Your goal:
Sort through the data and copy the lines holding the word "stamina".

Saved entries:
--

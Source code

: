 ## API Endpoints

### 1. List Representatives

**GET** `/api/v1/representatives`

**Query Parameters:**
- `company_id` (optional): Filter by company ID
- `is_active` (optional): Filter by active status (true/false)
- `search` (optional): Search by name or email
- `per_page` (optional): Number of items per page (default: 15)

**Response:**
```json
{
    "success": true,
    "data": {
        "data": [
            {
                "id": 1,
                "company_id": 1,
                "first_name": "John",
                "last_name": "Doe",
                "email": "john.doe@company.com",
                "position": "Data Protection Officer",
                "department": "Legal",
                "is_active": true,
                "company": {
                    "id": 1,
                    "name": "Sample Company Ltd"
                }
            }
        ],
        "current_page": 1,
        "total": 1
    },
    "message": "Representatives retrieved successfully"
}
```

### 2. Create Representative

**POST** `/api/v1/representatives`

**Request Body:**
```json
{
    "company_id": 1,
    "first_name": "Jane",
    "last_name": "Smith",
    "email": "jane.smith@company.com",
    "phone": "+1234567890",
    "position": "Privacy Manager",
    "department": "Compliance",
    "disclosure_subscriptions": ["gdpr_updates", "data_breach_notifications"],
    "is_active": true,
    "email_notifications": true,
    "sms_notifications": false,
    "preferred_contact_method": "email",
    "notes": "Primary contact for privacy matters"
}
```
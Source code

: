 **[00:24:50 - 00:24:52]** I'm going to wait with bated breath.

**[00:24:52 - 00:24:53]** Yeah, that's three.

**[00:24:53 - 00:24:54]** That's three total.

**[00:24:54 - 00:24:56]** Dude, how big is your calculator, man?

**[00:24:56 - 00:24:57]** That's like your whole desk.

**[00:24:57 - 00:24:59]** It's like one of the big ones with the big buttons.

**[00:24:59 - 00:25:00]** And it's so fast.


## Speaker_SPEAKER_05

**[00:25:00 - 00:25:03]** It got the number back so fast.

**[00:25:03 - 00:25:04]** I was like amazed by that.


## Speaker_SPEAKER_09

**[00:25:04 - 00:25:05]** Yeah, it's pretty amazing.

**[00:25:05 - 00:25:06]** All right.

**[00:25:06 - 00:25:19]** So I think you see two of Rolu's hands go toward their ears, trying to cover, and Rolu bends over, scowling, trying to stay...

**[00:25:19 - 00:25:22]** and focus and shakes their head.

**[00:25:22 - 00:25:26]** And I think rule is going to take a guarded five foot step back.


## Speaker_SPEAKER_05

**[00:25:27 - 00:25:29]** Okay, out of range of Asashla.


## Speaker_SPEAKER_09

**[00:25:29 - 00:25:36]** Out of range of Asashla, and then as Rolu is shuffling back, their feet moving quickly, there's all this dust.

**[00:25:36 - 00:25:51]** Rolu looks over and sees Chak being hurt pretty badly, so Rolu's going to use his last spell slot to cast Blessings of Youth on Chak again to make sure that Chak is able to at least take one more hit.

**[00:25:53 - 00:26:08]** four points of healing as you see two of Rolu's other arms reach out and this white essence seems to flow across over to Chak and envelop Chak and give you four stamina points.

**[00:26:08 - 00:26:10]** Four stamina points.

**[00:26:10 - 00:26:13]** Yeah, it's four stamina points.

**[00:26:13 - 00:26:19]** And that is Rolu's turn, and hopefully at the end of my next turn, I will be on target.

--

Output of the exercise:
**[00:25:53 - 00:26:08]** four points of healing as you see two of Rolu's other arms reach out and this white essence seems to flow across over to Chak and envelop Chak and give you four stamina points.
**[00:26:08 - 00:26:10]** Four stamina points.
**[00:26:10 - 00:26:13]** Yeah, it's four stamina points.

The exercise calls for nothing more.